We planted the same highly degenerate motif at a number of different levels of over-representation and looked at the sums of the Sig scores of the top n non-degenerate instantiations in relation to the Sig score of the planted degenerate motif. One run of this experiment is shown in Figure 7. The planted motif, WWWWGCGCG, has 16 possible non-degenerate instantiations. When the Sig scores of the top non-degenerate motifs are summed up and compared against the Sig score of the planted motif, we observe the surprising result that the Sig scores of even the top two motifs are a strong predictor for the score of the planted motif. In general, for any value of n, the sum of the scores of the top n degenerate motifs correlates very strongly with the degree of significance of the planted motif (R2 values were greater than 0.96 for all values n ranging from 2 to 5). The experiments were repeated with other planted motifs, giving identical results.

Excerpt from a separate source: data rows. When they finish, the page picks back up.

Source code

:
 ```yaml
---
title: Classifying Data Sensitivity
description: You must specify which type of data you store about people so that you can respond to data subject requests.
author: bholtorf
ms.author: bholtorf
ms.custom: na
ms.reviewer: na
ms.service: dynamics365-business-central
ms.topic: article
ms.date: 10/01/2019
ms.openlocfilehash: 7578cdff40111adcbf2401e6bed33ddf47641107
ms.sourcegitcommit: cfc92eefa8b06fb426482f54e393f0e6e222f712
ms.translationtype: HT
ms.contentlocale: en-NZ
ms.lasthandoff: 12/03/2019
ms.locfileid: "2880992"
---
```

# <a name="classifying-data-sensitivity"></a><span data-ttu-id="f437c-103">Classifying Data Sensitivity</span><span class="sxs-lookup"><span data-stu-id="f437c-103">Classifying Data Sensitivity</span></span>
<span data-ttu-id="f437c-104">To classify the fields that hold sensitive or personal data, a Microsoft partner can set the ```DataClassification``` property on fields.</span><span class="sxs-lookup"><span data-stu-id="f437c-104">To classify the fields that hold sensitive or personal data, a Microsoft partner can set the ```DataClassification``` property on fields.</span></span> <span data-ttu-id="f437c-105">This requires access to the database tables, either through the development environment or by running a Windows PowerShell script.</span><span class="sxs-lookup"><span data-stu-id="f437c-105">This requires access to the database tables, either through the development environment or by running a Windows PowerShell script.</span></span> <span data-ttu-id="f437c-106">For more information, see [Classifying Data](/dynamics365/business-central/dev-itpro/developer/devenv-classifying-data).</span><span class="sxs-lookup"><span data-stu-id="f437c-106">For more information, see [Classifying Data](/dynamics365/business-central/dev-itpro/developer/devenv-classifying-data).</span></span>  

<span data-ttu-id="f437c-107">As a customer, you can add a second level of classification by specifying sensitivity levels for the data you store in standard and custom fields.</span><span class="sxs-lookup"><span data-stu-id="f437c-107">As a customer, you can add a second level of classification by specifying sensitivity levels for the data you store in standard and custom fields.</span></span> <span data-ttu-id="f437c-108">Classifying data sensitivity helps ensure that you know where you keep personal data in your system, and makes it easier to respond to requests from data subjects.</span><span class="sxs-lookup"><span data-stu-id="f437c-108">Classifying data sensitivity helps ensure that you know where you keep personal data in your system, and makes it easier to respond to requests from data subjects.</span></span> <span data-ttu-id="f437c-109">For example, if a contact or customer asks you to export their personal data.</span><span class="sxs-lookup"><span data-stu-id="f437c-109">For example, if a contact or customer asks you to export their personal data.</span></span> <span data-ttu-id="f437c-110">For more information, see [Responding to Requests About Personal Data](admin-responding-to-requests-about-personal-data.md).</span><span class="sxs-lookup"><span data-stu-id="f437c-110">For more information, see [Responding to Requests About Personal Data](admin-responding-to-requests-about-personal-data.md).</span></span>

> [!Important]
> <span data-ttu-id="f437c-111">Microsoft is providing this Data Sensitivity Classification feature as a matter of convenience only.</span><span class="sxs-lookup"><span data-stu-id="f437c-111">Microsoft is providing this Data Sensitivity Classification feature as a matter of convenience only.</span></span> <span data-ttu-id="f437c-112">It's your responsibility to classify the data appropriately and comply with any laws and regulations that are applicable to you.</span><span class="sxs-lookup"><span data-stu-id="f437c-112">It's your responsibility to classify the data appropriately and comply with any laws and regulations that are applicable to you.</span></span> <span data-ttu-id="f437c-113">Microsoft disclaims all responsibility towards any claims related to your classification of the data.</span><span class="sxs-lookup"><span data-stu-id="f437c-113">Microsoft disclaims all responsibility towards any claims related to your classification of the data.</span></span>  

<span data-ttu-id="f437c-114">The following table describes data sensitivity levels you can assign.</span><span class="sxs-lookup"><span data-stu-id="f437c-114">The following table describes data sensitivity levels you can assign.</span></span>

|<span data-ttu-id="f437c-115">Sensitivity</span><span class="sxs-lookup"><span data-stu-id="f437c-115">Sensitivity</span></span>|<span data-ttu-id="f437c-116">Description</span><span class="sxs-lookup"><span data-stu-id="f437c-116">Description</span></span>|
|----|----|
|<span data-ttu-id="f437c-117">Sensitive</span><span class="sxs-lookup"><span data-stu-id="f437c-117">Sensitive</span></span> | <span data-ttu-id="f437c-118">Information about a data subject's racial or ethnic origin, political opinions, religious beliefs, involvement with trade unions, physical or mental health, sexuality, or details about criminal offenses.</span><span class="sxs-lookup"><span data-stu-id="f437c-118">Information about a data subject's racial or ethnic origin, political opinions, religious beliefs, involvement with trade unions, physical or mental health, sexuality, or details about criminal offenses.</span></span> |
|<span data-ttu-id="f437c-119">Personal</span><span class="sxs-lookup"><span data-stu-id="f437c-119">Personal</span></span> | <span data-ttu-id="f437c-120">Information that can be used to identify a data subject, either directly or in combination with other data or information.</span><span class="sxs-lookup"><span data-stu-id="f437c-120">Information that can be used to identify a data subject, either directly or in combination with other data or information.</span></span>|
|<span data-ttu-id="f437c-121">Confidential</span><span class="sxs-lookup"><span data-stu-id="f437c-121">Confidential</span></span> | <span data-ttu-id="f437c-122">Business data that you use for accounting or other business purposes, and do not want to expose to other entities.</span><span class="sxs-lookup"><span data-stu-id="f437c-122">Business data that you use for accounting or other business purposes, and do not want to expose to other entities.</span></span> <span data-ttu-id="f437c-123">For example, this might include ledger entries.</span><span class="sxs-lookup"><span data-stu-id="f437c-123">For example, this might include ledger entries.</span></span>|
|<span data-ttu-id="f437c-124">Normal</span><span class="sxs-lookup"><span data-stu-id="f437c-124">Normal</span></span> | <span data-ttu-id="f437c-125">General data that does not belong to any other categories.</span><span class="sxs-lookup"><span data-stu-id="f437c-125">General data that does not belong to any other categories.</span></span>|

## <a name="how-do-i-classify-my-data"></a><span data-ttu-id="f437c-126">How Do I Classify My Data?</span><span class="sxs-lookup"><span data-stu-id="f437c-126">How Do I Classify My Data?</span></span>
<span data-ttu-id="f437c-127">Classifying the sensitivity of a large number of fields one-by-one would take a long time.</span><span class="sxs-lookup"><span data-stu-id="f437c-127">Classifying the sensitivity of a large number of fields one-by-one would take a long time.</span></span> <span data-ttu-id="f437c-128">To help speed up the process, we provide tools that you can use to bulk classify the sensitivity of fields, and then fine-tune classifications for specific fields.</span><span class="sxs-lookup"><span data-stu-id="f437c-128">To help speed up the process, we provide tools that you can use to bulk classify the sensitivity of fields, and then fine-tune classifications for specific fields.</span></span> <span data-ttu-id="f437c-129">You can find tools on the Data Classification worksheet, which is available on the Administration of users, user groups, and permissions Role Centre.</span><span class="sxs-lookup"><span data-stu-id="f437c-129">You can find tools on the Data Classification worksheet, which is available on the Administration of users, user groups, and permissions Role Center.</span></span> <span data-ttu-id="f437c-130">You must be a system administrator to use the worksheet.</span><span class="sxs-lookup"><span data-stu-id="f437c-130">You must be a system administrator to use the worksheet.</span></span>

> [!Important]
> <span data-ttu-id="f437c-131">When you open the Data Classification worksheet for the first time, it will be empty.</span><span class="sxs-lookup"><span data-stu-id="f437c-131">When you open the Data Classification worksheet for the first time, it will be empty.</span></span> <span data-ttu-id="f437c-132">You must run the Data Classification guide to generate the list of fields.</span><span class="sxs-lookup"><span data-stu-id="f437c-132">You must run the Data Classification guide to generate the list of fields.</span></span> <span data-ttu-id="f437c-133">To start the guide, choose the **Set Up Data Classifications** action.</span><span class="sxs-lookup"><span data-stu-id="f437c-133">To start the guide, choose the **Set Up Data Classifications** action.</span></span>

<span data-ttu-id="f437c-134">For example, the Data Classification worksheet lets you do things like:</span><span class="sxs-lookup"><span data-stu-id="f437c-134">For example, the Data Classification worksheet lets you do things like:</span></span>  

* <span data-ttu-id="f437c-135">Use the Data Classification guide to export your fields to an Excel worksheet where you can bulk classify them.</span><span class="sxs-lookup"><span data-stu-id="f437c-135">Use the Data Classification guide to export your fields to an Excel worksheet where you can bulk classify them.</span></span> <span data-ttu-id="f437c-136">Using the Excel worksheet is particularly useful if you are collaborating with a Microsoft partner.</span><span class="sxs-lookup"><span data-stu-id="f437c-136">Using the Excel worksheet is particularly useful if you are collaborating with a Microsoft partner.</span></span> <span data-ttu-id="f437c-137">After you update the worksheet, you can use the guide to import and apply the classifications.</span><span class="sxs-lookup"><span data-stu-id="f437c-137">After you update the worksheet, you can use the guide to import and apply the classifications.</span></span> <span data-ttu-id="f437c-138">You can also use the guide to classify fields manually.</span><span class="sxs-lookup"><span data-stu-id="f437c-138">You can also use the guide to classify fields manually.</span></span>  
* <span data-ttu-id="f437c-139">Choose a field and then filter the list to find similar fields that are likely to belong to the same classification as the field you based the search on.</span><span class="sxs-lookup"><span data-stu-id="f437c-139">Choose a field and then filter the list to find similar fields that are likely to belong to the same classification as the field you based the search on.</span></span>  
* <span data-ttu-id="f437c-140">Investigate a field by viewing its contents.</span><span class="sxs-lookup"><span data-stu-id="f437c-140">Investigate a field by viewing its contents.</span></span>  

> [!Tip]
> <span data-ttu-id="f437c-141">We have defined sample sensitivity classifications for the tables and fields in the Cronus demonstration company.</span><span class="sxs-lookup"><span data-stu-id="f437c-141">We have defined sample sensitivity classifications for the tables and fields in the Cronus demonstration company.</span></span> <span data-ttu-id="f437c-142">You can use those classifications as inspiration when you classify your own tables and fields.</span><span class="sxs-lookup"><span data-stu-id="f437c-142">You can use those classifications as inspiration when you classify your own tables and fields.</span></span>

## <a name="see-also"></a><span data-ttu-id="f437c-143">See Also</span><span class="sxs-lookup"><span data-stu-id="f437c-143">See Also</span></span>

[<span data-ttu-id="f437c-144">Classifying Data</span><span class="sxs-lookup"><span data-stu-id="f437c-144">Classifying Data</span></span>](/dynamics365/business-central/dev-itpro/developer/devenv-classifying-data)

When a highly degenerate motif such as WWWW was planted at a high degree of over-representation in a random group of upstream sequences, a number of its non-degenerate instantiations (such as TTAT, TTAA and TAAT) were also over-represented relative to the background. Each column in Figure 8 represents motifs containing different numbers of degenerate bases. The numerators of the fractions in parentheses represent the ranks of each motif relative to all other instantiations that arose from the motif WWWW, while the denominators represent the total number of possible motifs at that level of degeneracy (e.g. there are 16 non-degenerate instantiations, and 32 singly degenerate instantiations). Combining together a small subset of the most over-represented non-degenerate instantiations of WWWW is sufficient to reconstruct the motif. For instance, combining the top two non-degenerate motifs (TTAT and TTAA) yields the most over-represented motif with one degenerate base (TTAW). As can be seen in Figure 8, this relationship is repeated at every level of degeneracy, as over-represented motifs of any given degeneracy combine to produce over-represented motifs at higher levels of degeneracy. This general result follows naturally from the earlier result that the score of a degenerate motif can be predicted as a linear combination of its non-degenerate instantiations.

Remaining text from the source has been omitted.